[Document images with source code]
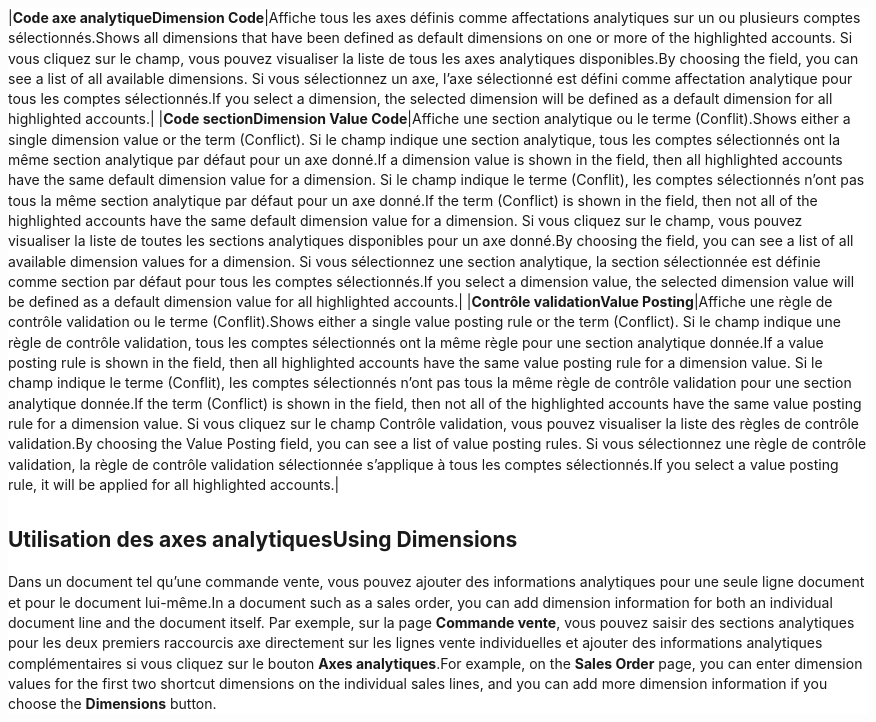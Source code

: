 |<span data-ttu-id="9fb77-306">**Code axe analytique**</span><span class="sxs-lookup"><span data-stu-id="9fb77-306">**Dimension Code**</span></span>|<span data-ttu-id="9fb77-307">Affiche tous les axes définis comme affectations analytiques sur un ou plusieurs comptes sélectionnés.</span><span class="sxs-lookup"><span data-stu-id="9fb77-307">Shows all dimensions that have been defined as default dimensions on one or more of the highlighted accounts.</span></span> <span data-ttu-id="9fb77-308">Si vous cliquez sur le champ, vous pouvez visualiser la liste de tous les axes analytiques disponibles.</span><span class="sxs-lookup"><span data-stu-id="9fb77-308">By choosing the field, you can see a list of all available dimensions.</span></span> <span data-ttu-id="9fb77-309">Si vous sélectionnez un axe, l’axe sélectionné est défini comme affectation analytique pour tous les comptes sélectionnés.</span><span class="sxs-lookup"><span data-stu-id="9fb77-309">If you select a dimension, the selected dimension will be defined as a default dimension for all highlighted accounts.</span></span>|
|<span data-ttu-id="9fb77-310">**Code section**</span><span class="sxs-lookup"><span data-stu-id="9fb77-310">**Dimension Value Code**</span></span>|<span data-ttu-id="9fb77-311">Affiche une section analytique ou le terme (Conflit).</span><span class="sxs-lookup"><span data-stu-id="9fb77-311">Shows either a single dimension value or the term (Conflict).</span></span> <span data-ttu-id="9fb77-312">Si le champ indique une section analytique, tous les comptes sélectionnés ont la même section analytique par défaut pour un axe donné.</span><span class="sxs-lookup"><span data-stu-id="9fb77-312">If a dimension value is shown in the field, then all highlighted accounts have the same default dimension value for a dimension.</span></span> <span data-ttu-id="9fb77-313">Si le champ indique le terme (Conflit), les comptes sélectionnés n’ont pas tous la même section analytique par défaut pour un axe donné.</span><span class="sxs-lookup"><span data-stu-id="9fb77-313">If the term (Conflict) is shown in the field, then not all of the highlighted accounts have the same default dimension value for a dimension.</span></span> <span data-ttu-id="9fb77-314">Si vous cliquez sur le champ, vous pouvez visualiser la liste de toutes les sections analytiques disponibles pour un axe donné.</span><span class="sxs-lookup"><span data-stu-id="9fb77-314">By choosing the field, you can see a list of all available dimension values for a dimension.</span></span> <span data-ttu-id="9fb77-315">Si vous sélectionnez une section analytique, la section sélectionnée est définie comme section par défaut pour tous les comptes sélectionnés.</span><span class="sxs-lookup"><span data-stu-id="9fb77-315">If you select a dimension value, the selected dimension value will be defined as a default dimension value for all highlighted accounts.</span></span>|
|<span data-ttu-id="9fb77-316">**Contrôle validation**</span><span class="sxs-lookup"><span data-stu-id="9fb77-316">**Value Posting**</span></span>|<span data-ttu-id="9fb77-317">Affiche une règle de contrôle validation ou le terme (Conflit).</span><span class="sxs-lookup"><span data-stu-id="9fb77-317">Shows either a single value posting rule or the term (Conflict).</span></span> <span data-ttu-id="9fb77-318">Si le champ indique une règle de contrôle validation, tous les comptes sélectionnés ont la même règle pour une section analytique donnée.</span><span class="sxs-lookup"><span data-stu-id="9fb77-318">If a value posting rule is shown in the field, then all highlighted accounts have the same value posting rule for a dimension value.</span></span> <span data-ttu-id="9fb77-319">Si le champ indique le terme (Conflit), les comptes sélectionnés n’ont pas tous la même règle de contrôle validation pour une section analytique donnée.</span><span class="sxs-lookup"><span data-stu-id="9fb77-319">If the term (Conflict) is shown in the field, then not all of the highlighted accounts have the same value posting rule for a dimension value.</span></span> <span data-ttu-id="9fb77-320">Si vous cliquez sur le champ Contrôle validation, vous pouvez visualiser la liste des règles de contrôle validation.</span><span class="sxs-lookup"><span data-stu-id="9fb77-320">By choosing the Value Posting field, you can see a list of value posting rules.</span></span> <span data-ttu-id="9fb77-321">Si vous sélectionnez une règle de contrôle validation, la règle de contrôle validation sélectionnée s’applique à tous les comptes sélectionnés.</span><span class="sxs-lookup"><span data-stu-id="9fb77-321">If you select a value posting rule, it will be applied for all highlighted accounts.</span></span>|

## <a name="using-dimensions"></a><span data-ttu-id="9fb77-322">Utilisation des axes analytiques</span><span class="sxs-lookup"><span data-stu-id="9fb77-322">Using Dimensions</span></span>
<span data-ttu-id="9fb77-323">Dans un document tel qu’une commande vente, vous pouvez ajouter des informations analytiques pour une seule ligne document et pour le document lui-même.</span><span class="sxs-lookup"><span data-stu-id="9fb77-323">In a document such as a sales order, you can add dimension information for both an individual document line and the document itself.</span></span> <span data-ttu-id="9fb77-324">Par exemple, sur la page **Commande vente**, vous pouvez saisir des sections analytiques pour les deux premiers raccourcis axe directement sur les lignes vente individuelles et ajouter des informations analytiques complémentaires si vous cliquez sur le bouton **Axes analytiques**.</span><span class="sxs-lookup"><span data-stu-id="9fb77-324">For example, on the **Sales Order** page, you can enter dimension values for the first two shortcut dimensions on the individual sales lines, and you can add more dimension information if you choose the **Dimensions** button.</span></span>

=== What the task asks ===
Every line of the data above is to be set down exactly; the pictures are not.

=== Task answer ===
Source code

: |<span data-ttu-id="9fb77-306">**Code axe analytique**</span><span class="sxs-lookup"><span data-stu-id="9fb77-306">**Dimension Code**</span></span>|<span data-ttu-id="9fb77-307">Affiche tous les axes définis comme affectations analytiques sur un ou plusieurs comptes sélectionnés.</span><span class="sxs-lookup"><span data-stu-id="9fb77-307">Shows all dimensions that have been defined as default dimensions on one or more of the highlighted accounts.</span></span> <span data-ttu-id="9fb77-308">Si vous cliquez sur le champ, vous pouvez visualiser la liste de tous les axes analytiques disponibles.</span><span class="sxs-lookup"><span data-stu-id="9fb77-308">By choosing the field, you can see a list of all available dimensions.</span></span> <span data-ttu-id="9fb77-309">Si vous sélectionnez un axe, l’axe sélectionné est défini comme affectation analytique pour tous les comptes sélectionnés.</span><span class="sxs-lookup"><span data-stu-id="9fb77-309">If you select a dimension, the selected dimension will be defined as a default dimension for all highlighted accounts.</span></span>|
|<span data-ttu-id="9fb77-310">**Code section**</span><span class="sxs-lookup"><span data-stu-id="9fb77-310">**Dimension Value Code**</span></span>|<span data-ttu-id="9fb77-311">Affiche une section analytique ou le terme (Conflit).</span><span class="sxs-lookup"><span data-stu-id="9fb77-311">Shows either a single dimension value or the term (Conflict).</span></span> <span data-ttu-id="9fb77-312">Si le champ indique une section analytique, tous les comptes sélectionnés ont la même section analytique par défaut pour un axe donné.</span><span class="sxs-lookup"><span data-stu-id="9fb77-312">If a dimension value is shown in the field, then all highlighted accounts have the same default dimension value for a dimension.</span></span> <span data-ttu-id="9fb77-313">Si le champ indique le terme (Conflit), les comptes sélectionnés n’ont pas tous la même section analytique par défaut pour un axe donné.</span><span class="sxs-lookup"><span data-stu-id="9fb77-313">If the term (Conflict) is shown in the field, then not all of the highlighted accounts have the same default dimension value for a dimension.</span></span> <span data-ttu-id="9fb77-314">Si vous cliquez sur le champ, vous pouvez visualiser la liste de toutes les sections analytiques disponibles pour un axe donné.</span><span class="sxs-lookup"><span data-stu-id="9fb77-314">By choosing the field, you can see a list of all available dimension values for a dimension.</span></span> <span data-ttu-id="9fb77-315">Si vous sélectionnez une section analytique, la section sélectionnée est définie comme section par défaut pour tous les comptes sélectionnés.</span><span class="sxs-lookup"><span data-stu-id="9fb77-315">If you select a dimension value, the selected dimension value will be defined as a default dimension value for all highlighted accounts.</span></span>|
|<span data-ttu-id="9fb77-316">**Contrôle validation**</span><span class="sxs-lookup"><span data-stu-id="9fb77-316">**Value Posting**</span></span>|<span data-ttu-id="9fb77-317">Affiche une règle de contrôle validation ou le terme (Conflit).</span><span class="sxs-lookup"><span data-stu-id="9fb77-317">Shows either a single value posting rule or the term (Conflict).</span></span> <span data-ttu-id="9fb77-318">Si le champ indique une règle de contrôle validation, tous les comptes sélectionnés ont la même règle pour une section analytique donnée.</span><span class="sxs-lookup"><span data-stu-id="9fb77-318">If a value posting rule is shown in the field, then all highlighted accounts have the same value posting rule for a dimension value.</span></span> <span data-ttu-id="9fb77-319">Si le champ indique le terme (Conflit), les comptes sélectionnés n’ont pas tous la même règle de contrôle validation pour une section analytique donnée.</span><span class="sxs-lookup"><span data-stu-id="9fb77-319">If the term (Conflict) is shown in the field, then not all of the highlighted accounts have the same value posting rule for a dimension value.</span></span> <span data-ttu-id="9fb77-320">Si vous cliquez sur le champ Contrôle validation, vous pouvez visualiser la liste des règles de contrôle validation.</span><span class="sxs-lookup"><span data-stu-id="9fb77-320">By choosing the Value Posting field, you can see a list of value posting rules.</span></span> <span data-ttu-id="9fb77-321">Si vous sélectionnez une règle de contrôle validation, la règle de contrôle validation sélectionnée s’applique à tous les comptes sélectionnés.</span><span class="sxs-lookup"><span data-stu-id="9fb77-321">If you select a value posting rule, it will be applied for all highlighted accounts.</span></span>|

## <a name="using-dimensions"></a><span data-ttu-id="9fb77-322">Utilisation des axes analytiques</span><span class="sxs-lookup"><span data-stu-id="9fb77-322">Using Dimensions</span></span>
<span data-ttu-id="9fb77-323">Dans un document tel qu’une commande vente, vous pouvez ajouter des informations analytiques pour une seule ligne document et pour le document lui-même.</span><span class="sxs-lookup"><span data-stu-id="9fb77-323">In a document such as a sales order, you can add dimension information for both an individual document line and the document itself.</span></span> <span data-ttu-id="9fb77-324">Par exemple, sur la page **Commande vente**, vous pouvez saisir des sections analytiques pour les deux premiers raccourcis axe directement sur les lignes vente individuelles et ajouter des informations analytiques complémentaires si vous cliquez sur le bouton **Axes analytiques**.</span><span class="sxs-lookup"><span data-stu-id="9fb77-324">For example, on the **Sales Order** page, you can enter dimension values for the first two shortcut dimensions on the individual sales lines, and you can add more dimension information if you choose the **Dimensions** button.</span></span>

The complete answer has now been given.